Daarom stellen we de vraag: nu we het toch hebben over veiligheid. Wie staat in voor de veiligheid van de Moslima’s die uit overtuiging kiezen om buiten met gezichtsbedekkende kleding rond te lopen? Nu er angst en een haatklimaat gecreëerd en geconsolideerd is door dit soort maatregelen?
Een ander argument om het boerkaverbod door te drukken is dat het vrouwonvriendelijk zou zijn. Terwijl eenieder met een gezond verstand het eens zal zijn dat degene die onderdrukt niet diegene is die vrijwillig handelt uit overtuiging, maar diegenen die haar met repressieve maatregelen hierin belemmert.
Ook het argument dat de overheid integratie aanhaalt om de boerka te verbieden getuigt van de illusie van de zogenaamde Westerse vrijheden. Deze vorm van ‘aanpassing’ aan de Nederlandse samenleving is niets anders dan assimilatie. Het recht om de eigen islamitische identiteit te behouden is in feite het enige wat de overheid aanvalt.
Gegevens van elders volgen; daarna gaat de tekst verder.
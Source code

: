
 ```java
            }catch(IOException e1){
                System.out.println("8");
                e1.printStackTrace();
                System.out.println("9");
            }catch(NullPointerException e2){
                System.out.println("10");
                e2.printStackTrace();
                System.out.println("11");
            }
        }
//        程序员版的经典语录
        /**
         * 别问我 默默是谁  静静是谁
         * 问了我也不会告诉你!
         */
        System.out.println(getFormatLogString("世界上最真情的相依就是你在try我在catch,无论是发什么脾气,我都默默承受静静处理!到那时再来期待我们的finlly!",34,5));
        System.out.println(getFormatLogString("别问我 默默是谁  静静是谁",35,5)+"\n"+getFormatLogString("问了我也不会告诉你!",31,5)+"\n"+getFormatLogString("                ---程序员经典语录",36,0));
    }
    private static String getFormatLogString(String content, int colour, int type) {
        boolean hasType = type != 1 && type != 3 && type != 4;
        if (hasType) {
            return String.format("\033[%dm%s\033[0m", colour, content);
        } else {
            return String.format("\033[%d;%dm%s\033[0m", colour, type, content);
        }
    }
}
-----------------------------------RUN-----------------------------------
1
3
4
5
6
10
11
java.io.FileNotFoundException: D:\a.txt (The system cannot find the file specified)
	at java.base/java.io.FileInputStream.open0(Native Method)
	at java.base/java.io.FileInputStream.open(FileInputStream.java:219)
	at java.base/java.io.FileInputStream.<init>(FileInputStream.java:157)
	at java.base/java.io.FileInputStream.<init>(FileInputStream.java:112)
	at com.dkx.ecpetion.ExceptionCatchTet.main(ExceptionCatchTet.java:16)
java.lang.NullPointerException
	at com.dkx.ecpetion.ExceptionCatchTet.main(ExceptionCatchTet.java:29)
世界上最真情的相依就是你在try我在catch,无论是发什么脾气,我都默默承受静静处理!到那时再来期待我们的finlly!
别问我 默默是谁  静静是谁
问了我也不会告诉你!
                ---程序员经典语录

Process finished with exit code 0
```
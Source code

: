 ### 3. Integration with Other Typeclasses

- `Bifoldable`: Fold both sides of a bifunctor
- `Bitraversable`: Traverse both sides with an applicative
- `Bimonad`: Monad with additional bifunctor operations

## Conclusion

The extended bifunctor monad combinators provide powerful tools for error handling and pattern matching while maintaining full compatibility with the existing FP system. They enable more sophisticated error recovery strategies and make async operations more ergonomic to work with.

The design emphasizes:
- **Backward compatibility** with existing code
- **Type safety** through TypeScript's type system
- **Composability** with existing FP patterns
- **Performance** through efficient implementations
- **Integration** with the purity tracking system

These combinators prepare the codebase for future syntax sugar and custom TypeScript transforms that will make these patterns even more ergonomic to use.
De keuze van de Moslima om op straat haar gezicht wel of niet te tonen heeft geen enkele invloed op de houding van een persoon ten opzichte van de samenleving.
Enerzijds wordt wel van de Moslima´s verwacht dat zij actief deelnemen aan de dynamieken van de samenleving maar wanneer zij ervoor kiezen om het op hun manier te doen, worden zij hierin belemmerd en verdreven uit het zicht, uit de samenleving en verbannen naar isolement in haar huis.
De meeste vrouwen die de boerka dragen, doen dat uit eigen vrije wil. Deze moslima’s kiezen er zelf voor om een boerka te dragen en die keuze zou zogenaamd door de Westerse vrijheden gerespecteerd moeten worden. Maar hier ziet men wederom hoe het Westen met twee maten meet als het gaat om islamitische religieuze uitingen. Aan de ene kant wordt de Moslimgemeenschap opgelegd de vrijheid te adopteren, maar aan de andere kant wordt die keuzevrijheid wel ontnomen.
Tot slot
Het kabinet geeft ook toe dat het gaat om een zeer kleine minderheid. Hiermee hoopt zij dat het verbod op een Islamitische uiting zonder al teveel ophef zal geschieden. De Moslims dienen hier alert op te zijn. De onderlinge meningsverschillen over de verplichting van het wel of niet dragen van een gezichtsbedekkende sluier staan los van het “boerkaverbod.” Want een aanval die gericht is op Islamitische uitingen kan nooit en te nimmer verkozen worden boven een Islamitische mening, zelfs als deze niet breed gedragen of aangehangen wordt door de Moslimgemeenschap.